Tuesday, 7 March 2017

Agroforestry with Kellogg's

Agroforestry Oats and Fruit Trees
My introduction to Agroforestry was a great experience and one that has opened up my eyes to viewing farmland in a very different way.  As part of the Kellogg’s origins group (link) we were very lucky to be given a tour of the Agroforestry enterprise at Blue Bell farms, by Steven Briggs.  Steven farms as an organic farming tenant growing wheat, oats, and some vegetables on some very good soil near Peterborough.
The 125 acres of agroforestry is laid out across six fields in 3m bands of fruit trees separated by 24m of cropped land.  The trees are on shortish, root stocks so the fruit can be picked, and the fruit trees pruned by hand and so that the roots don't get deep enough to interfere with the land drains.
Agroforestry Fruit Trees
The system looks at the land in a 3D way.  The trees are able to put roots down below the crop root zone to capture nutrients and moisture lower down in the soil profile. Most arable crops root between 1-2m whereas the trees go down to 10m so there's little competition for these plant essentials.  The tree divisions increase the crop edge effect and the leaf mulch falls onto the cropland, returning nutrients as they decompose.  The trees also act as a wind-break; for every 1’ of tree height you get a 10’ wind reduction effect, very important in the flat fen lands.  This reduction in wind also reduces the notorious ‘fen blow’ of topsoil across the fields and enables more spray days.  Spray days on an organic farm you ask?  Steven's soil is short of manganese so regular applications are applied to supplement the soils deficiency to the growing crops.

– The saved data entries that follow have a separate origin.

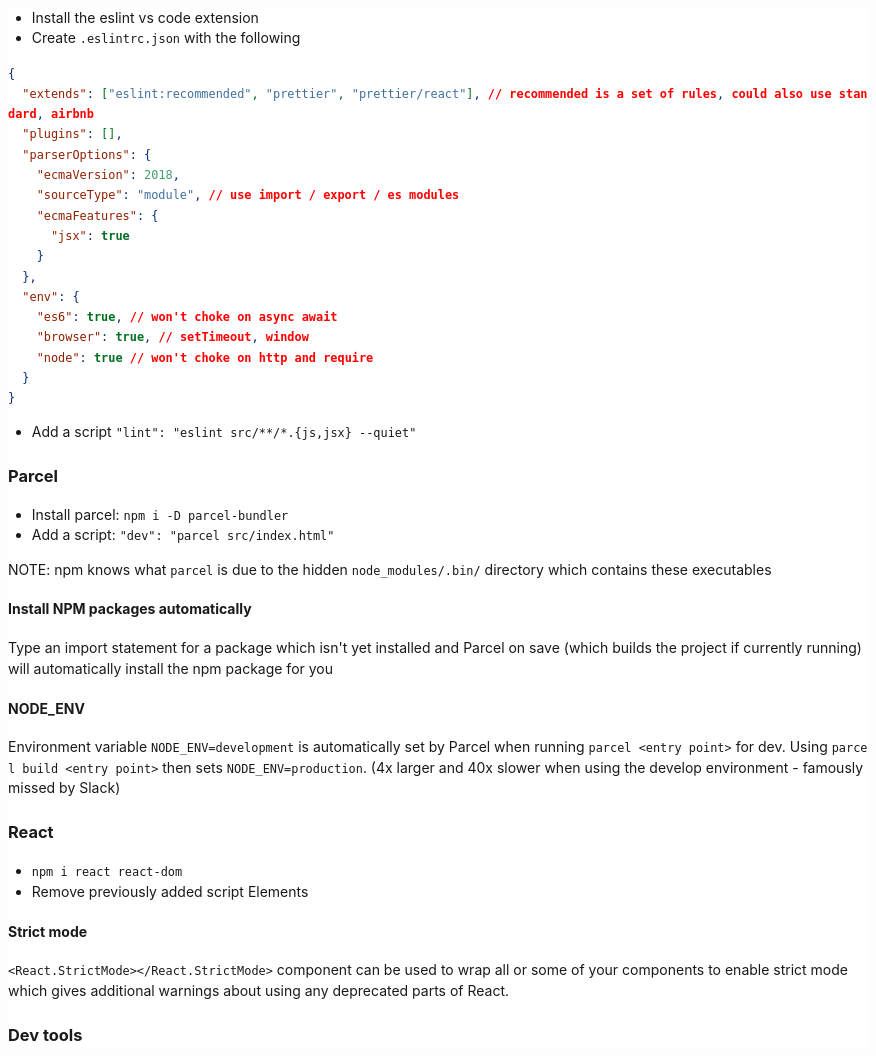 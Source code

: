 - Install the eslint vs code extension
- Create `.eslintrc.json` with the following

```json
{
  "extends": ["eslint:recommended", "prettier", "prettier/react"], // recommended is a set of rules, could also use standard, airbnb
  "plugins": [],
  "parserOptions": {
    "ecmaVersion": 2018,
    "sourceType": "module", // use import / export / es modules
    "ecmaFeatures": {
      "jsx": true
    }
  },
  "env": {
    "es6": true, // won't choke on async await
    "browser": true, // setTimeout, window
    "node": true // won't choke on http and require
  }
}
```

- Add a script `"lint": "eslint src/**/*.{js,jsx} --quiet"`

### Parcel

- Install parcel: `npm i -D parcel-bundler`
- Add a script: `"dev": "parcel src/index.html"`

NOTE: npm knows what `parcel` is due to the hidden `node_modules/.bin/` directory which contains these executables

#### Install NPM packages automatically

Type an import statement for a package which isn't yet installed and Parcel on save (which builds the project if currently running) will automatically install the npm package for you

#### NODE_ENV

Environment variable `NODE_ENV=development` is automatically set by Parcel when running `parcel <entry point>` for dev. Using `parcel build <entry point>` then sets `NODE_ENV=production`. (4x larger and 40x slower when using the develop environment - famously missed by Slack)

### React

- `npm i react react-dom`
- Remove previously added script Elements

#### Strict mode

`<React.StrictMode></React.StrictMode>` component can be used to wrap all or some of your components to enable strict mode which gives additional warnings about using any deprecated parts of React.

### Dev tools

Ploughing Overwintered Stubble
The strips that the trees are planted on can be planted with pollen and nectar so that in the short term will provide brilliant insect habitat.  Overtime these will turn into brilliant beetle banks providing habitat and food for beneficial insects helping control pests.  The system is run with a 6m Controlled Traffic Farming layout to keep machinery wheelings running in the same place, except where the overwintered stubbles are ploughed.

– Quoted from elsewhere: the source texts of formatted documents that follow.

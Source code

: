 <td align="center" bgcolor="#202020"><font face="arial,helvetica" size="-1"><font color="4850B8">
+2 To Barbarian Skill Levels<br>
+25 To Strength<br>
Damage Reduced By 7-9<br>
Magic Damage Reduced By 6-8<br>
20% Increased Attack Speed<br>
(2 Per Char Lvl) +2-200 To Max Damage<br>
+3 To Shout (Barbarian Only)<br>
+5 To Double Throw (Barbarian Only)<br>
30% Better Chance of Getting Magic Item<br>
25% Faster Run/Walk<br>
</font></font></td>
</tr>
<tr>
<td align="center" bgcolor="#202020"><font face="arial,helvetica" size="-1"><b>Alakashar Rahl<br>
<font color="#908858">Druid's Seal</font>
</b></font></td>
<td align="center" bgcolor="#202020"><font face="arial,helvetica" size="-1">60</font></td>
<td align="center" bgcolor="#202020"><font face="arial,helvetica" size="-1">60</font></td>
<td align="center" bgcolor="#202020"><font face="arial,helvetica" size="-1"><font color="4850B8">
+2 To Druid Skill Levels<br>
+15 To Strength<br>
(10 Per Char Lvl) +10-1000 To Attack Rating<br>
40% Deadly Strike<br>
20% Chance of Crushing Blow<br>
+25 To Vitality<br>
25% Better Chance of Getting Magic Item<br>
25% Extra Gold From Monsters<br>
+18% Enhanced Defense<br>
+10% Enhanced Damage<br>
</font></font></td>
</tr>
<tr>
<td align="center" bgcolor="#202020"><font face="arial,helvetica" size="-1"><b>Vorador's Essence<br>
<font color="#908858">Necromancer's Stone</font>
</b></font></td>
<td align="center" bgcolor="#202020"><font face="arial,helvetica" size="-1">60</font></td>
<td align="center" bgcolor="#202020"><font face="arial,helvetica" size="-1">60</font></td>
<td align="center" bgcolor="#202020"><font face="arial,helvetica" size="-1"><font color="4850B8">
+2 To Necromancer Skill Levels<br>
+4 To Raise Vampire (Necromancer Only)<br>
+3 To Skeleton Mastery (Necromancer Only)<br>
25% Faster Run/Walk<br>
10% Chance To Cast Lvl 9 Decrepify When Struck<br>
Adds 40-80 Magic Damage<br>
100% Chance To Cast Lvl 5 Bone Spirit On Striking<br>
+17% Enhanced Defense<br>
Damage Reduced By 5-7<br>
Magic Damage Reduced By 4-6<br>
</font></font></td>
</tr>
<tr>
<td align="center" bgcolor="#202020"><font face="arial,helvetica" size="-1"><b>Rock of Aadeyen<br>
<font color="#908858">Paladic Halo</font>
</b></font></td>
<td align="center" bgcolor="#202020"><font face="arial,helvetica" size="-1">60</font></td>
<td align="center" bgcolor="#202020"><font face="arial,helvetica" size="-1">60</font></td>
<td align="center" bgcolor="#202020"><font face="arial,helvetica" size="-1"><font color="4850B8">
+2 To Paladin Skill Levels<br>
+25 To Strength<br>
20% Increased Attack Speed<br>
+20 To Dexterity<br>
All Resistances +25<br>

So are there any down sides?  To be honest there we’re too many. Yes it ties up the land for a long period of time as you need to write down the cost of the trees, so OK if you own the land but difficult if you are a tenant and a 3 year FBT makes this impossible.  There is a large capital cost, even planning at 120 trees/Ha.  Over time the yield from the crops reduce as the yield from the trees take over but if you have a market for the fruit then the output is significant.  It makes a lot of sense.

Everyone who visited was really impressed with the system and it certainly made everyone think a little more about some of these techniques could be employed on their own farms.